You don’t need LEGO to create a tensegrity sculpture, but tensegrity sculptures are now a super popular challenge to build with LEGO. There are dozens of different designs online, created by LEGO enthusiasts who figured out the tension, moments, equilibrium, and the center of gravity of their builds.
In this Beyond the Brick video, physics teacher and Physics Online YouTuber Lewis Matheson explains how tensegrity sculptures seem to defy gravity as they balance. From Wikipedia:
Tensegrity, tensional integrity or floating compression is a structural principle based on a system of isolated components under compression inside a network of continuous tension, and arranged in such a way that the compressed members (usually bars or struts) do not touch each other while the prestressed tensioned members (usually cables or tendons) delineate the system spatially.
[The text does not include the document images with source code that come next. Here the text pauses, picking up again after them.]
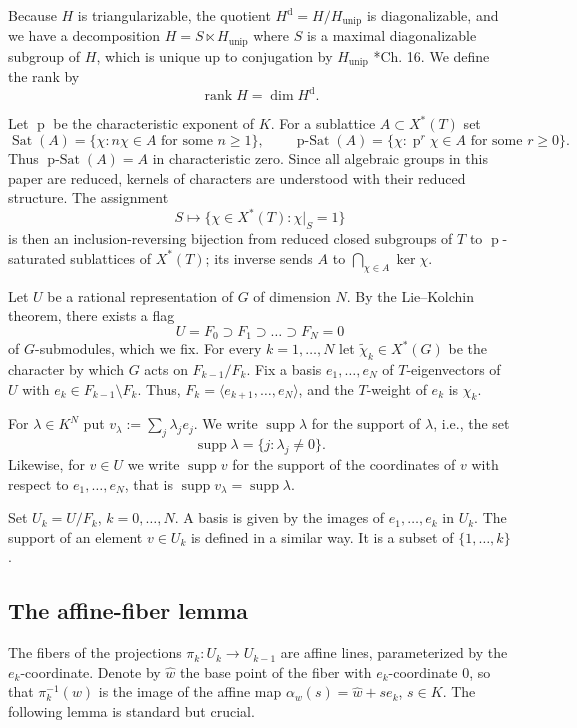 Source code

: \documentclass[12pt]{article}
\newcommand{\rk}{\operatorname{rank}}
\newcommand{\supp}{\operatorname{supp}}
\newcommand{\rest}{\big |}
\newcommand{\rad}[1]{#1_{\operatorname{unip}}}
\newcommand{\Sat}{\operatorname{Sat}}
\newcommand{\pSat}{\operatorname{p-Sat}}
\newcommand{\diag}{\mathrm{d}}
\newcommand{\charexp}{\operatorname{p}}
\begin{document}
Because $H$ is triangularizable, the quotient $H^{\diag}=H/\rad{H}$ is diagonalizable, and 
we have a decomposition $H=S\ltimes \rad{H}$ where $S$ is a maximal diagonalizable subgroup of $H$, which is unique up to conjugation by $\rad{H}$
\cite{MR3729270}*{Ch. 16}.
We define the rank by
\[
\rk H=\dim H^{\diag}.
\]


Let $\charexp$ be the characteristic exponent of $K$.  For a sublattice $A\subset X^*(T)$ set
\[
 \Sat(A)=\{\chi:n\chi\in A\text{ for some }n\ge1\},\qquad
 \pSat(A)=\{\chi:\charexp^r\chi\in A\text{ for some }r\ge0\}.
\]
Thus $\pSat(A)=A$ in characteristic zero.  Since all algebraic groups in
this paper are reduced, kernels of characters are understood with their reduced
structure.  The assignment
\begin{equation} \label{eq: psatrec}
 S\longmapsto\{\chi\in X^*(T):\chi\rest_S=1\}
\end{equation}
is then an inclusion-reversing bijection from reduced closed subgroups of $T$ to
$\charexp$-saturated sublattices of $X^*(T)$; its inverse sends $A$ to
$\bigcap_{\chi\in A}\ker\chi$.

Let $U$ be a rational representation of $G$ of dimension $N$.
By the Lie--Kolchin theorem, there exists a flag
\[
U=F_0\supset F_1\supset\dots\supset F_N=0
\]
of $G$-submodules, which we fix.
For every $k=1,\dots,N$ let $\tilde\chi_k\in X^*(G)$ be the character by which $G$ acts on $F_{k-1}/F_k$.
Fix a basis $e_1,\dots,e_N$ of $T$-eigenvectors of $U$ with $e_k\in F_{k-1}\setminus F_k$.
Thus, $F_k=\langle e_{k+1},\dots,e_N\rangle$, and the $T$-weight of $e_k$ is $\chi_k$.

For $\lambda\in K^N$ put $v_\lambda:=\sum_j\lambda_je_j$.
We write $\supp\lambda$ for the support of $\lambda$, i.e., the set
\[
\supp\lambda=\{j:\lambda_j\ne0\}.
\]
Likewise, for $v\in U$ we write $\supp v$ for the support of the coordinates of $v$ with respect to $e_1,\dots,e_N$,
that is $\supp v_\lambda=\supp\lambda$.

Set $U_k=U/F_k$, $k=0,\dots,N$. A basis is given by the images of $e_1,\dots,e_k$ in $U_k$. The support of an element $v\in U_k$ is defined
in a similar way. It is a subset of $\{1,\dots,k\}$.


\subsection{The affine-fiber lemma}
The fibers of the projections $\pi_k\colon U_k\to U_{k-1}$ are affine lines, parameterized by the $e_k$-coordinate.
Denote by $\hat w$ the base point of the fiber with $e_k$-coordinate $0$, so that
$\pi_k^{-1}(w)$ is the image of the affine map $\alpha_w(s)=\hat w+se_k$, $s\in K$.
The following lemma is standard but crucial.
\end{document}
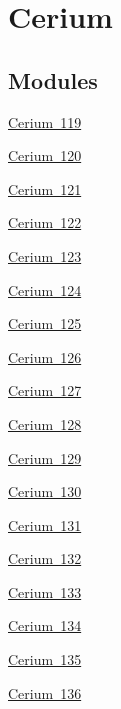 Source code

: \hypertarget{group___isotope_const-_cerium}{}\section{Cerium}
\label{group___isotope_const-_cerium}
\subsection*{Modules}
\begin{DoxyCompactItemize}
\item 
\mbox{\hyperlink{group___isotope_const-_cerium-_ce119}{Cerium 119}}
\item 
\mbox{\hyperlink{group___isotope_const-_cerium-_ce120}{Cerium 120}}
\item 
\mbox{\hyperlink{group___isotope_const-_cerium-_ce121}{Cerium 121}}
\item 
\mbox{\hyperlink{group___isotope_const-_cerium-_ce122}{Cerium 122}}
\item 
\mbox{\hyperlink{group___isotope_const-_cerium-_ce123}{Cerium 123}}
\item 
\mbox{\hyperlink{group___isotope_const-_cerium-_ce124}{Cerium 124}}
\item 
\mbox{\hyperlink{group___isotope_const-_cerium-_ce125}{Cerium 125}}
\item 
\mbox{\hyperlink{group___isotope_const-_cerium-_ce126}{Cerium 126}}
\item 
\mbox{\hyperlink{group___isotope_const-_cerium-_ce127}{Cerium 127}}
\item 
\mbox{\hyperlink{group___isotope_const-_cerium-_ce128}{Cerium 128}}
\item 
\mbox{\hyperlink{group___isotope_const-_cerium-_ce129}{Cerium 129}}
\item 
\mbox{\hyperlink{group___isotope_const-_cerium-_ce130}{Cerium 130}}
\item 
\mbox{\hyperlink{group___isotope_const-_cerium-_ce131}{Cerium 131}}
\item 
\mbox{\hyperlink{group___isotope_const-_cerium-_ce132}{Cerium 132}}
\item 
\mbox{\hyperlink{group___isotope_const-_cerium-_ce133}{Cerium 133}}
\item 
\mbox{\hyperlink{group___isotope_const-_cerium-_ce134}{Cerium 134}}
\item 
\mbox{\hyperlink{group___isotope_const-_cerium-_ce135}{Cerium 135}}
\item 
\mbox{\hyperlink{group___isotope_const-_cerium-_ce136}{Cerium 136}}

\end{DoxyCompactItemize}
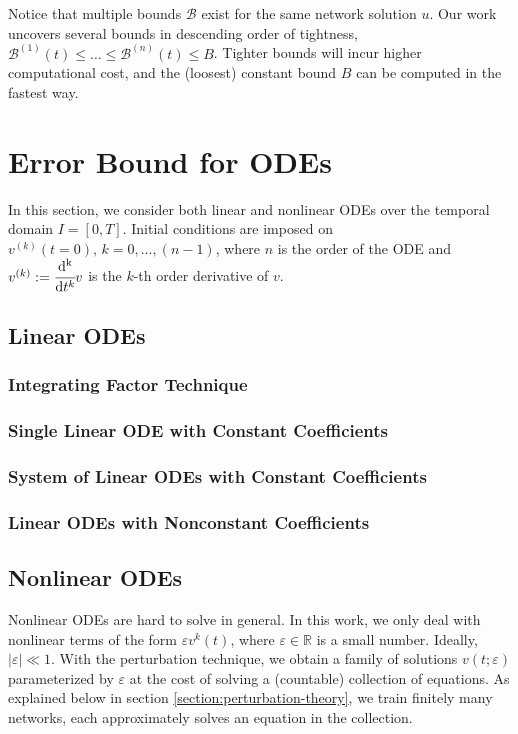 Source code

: \documentclass{article}
\newcommand{\Bound}{\mathcal{B}}
\begin{document}
    Notice that multiple bounds $\Bound$ exist for the same network solution $u$.
    Our work uncovers several bounds in descending order of tightness, $\Bound^{(1)}(t) \leq \dots \leq \Bound^{(n)}(t) \leq B$. Tighter bounds will incur higher computational cost, and the (loosest) constant bound $B$ can be computed in the fastest way.


\section{Error Bound for ODEs}
In this section, we consider both linear and nonlinear ODEs over the temporal domain $I=[0, T]$. 
Initial conditions are imposed on $v^{(k)}(t=0),\, k = 0, \dots, (n - 1)$, where $n$ is the order of the ODE and $v^{(k)} := \cfrac{\mathrm{d^k}}{\mathrm{d}t^k}v$ is the $k$-th order derivative of $v$.

\subsection{Linear ODEs}
\subsubsection{Integrating Factor Technique}
\subsubsection{Single Linear ODE with Constant Coefficients}\label{section:single-linear-ode-with-constant-coefficients}
\subsubsection{System of Linear ODEs with Constant Coefficients}
\subsubsection{Linear ODEs with Nonconstant Coefficients}

\subsection{Nonlinear ODEs}
    Nonlinear ODEs are hard to solve in general. 
    In this work, we only deal with nonlinear terms of the form $\varepsilon v^k(t)$, where $\varepsilon \in \mathbb{R}$ is a small number. 
    Ideally, $|\varepsilon| \ll 1$. 
    With the perturbation technique, we obtain a family of solutions $v(t;\varepsilon)$ parameterized by $\varepsilon$ at the cost of solving a (countable) collection of equations. 
    As explained below in section \ref{section:perturbation-theory}, we train finitely many networks, each approximately solves an equation in the collection.
\end{document}
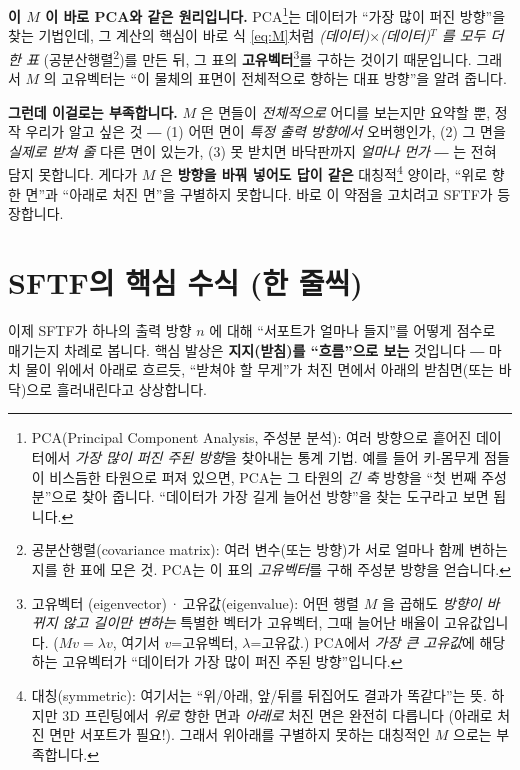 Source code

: \documentclass[11pt,a4paper]{article}
\begin{document}
\begin{notebox}
\textbf{이 $M$ 이 바로 PCA와 같은 원리입니다.}
PCA\footnote{PCA(Principal Component Analysis, 주성분 분석): 여러 방향으로 흩어진
데이터에서 \emph{가장 많이 퍼진 주된 방향}을 찾아내는 통계 기법. 예를 들어 키-몸무게
점들이 비스듬한 타원으로 퍼져 있으면, PCA는 그 타원의 \emph{긴 축} 방향을 ``첫 번째
주성분''으로 찾아 줍니다. ``데이터가 가장 길게 늘어선 방향''을 찾는 도구라고 보면
됩니다.}는 데이터가 ``가장 많이 퍼진 방향''을 찾는 기법인데, 그 계산의 핵심이 바로
식 \eqref{eq:M}처럼 \emph{(데이터)$\times$(데이터)$^{T}$ 를 모두 더한 표}
(공분산행렬\footnote{공분산행렬(covariance matrix): 여러 변수(또는 방향)가 서로
얼마나 함께 변하는지를 한 표에 모은 것. PCA는 이 표의 \emph{고유벡터}를 구해 주성분
방향을 얻습니다.})를 만든 뒤, 그 표의 \textbf{고유벡터}\footnote{고유벡터
(eigenvector)\,·\,고유값(eigenvalue): 어떤 행렬 $M$ 을 곱해도 \emph{방향이 바뀌지
않고 길이만 변하는} 특별한 벡터가 고유벡터, 그때 늘어난 배율이 고유값입니다.
($M v = \lambda v$, 여기서 $v$=고유벡터, $\lambda$=고유값.) PCA에서 \emph{가장 큰
고유값}에 해당하는 고유벡터가 ``데이터가 가장 많이 퍼진 주된 방향''입니다.}를 구하는
것이기 때문입니다. 그래서 $M$ 의 고유벡터는 ``이 물체의 표면이 전체적으로 향하는
대표 방향''을 알려 줍니다.
\end{notebox}

\textbf{그런데 이걸로는 부족합니다.} $M$ 은 면들이 \emph{전체적으로} 어디를 보는지만
요약할 뿐, 정작 우리가 알고 싶은 것 ―
(1) 어떤 면이 \emph{특정 출력 방향에서} 오버행인가,
(2) 그 면을 \emph{실제로 받쳐 줄} 다른 면이 있는가,
(3) 못 받치면 바닥판까지 \emph{얼마나 먼가} ―
는 전혀 담지 못합니다. 게다가 $M$ 은 \textbf{방향을 바꿔 넣어도 답이 같은}
대칭적\footnote{대칭(symmetric): 여기서는 ``위/아래, 앞/뒤를 뒤집어도 결과가 똑같다''는
뜻. 하지만 3D 프린팅에서 \emph{위로} 향한 면과 \emph{아래로} 처진 면은 완전히 다릅니다
(아래로 처진 면만 서포트가 필요!). 그래서 위아래를 구별하지 못하는 대칭적인 $M$ 으로는
부족합니다.} 양이라, ``위로 향한 면''과 ``아래로 처진 면''을 구별하지 못합니다.
바로 이 약점을 고치려고 SFTF가 등장합니다.

\section{SFTF의 핵심 수식 (한 줄씩)}

이제 SFTF가 하나의 출력 방향 $n$ 에 대해 ``서포트가 얼마나 들지''를 어떻게
점수로 매기는지 차례로 봅니다. 핵심 발상은 \textbf{지지(받침)를 ``흐름''으로 보는}
것입니다 ― 마치 물이 위에서 아래로 흐르듯, ``받쳐야 할 무게''가 처진 면에서
아래의 받침면(또는 바닥)으로 흘러내린다고 상상합니다.
\end{document}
The term was coined by Buckminster Fuller in the 1960s as a portmanteau of “tensional integrity”. The other denomination of tensegrity, floating compression, was used mainly by the constructivist artist Kenneth Snelson.
Matheson’s YouTube channel focuses on modeling physics concepts with LEGO for high school students, specifically GCSE and A Level Physics in the United Kingdom. Even if you’re new to the physics concepts and vocabulary, if you give it a watch, the sculptures make more sense.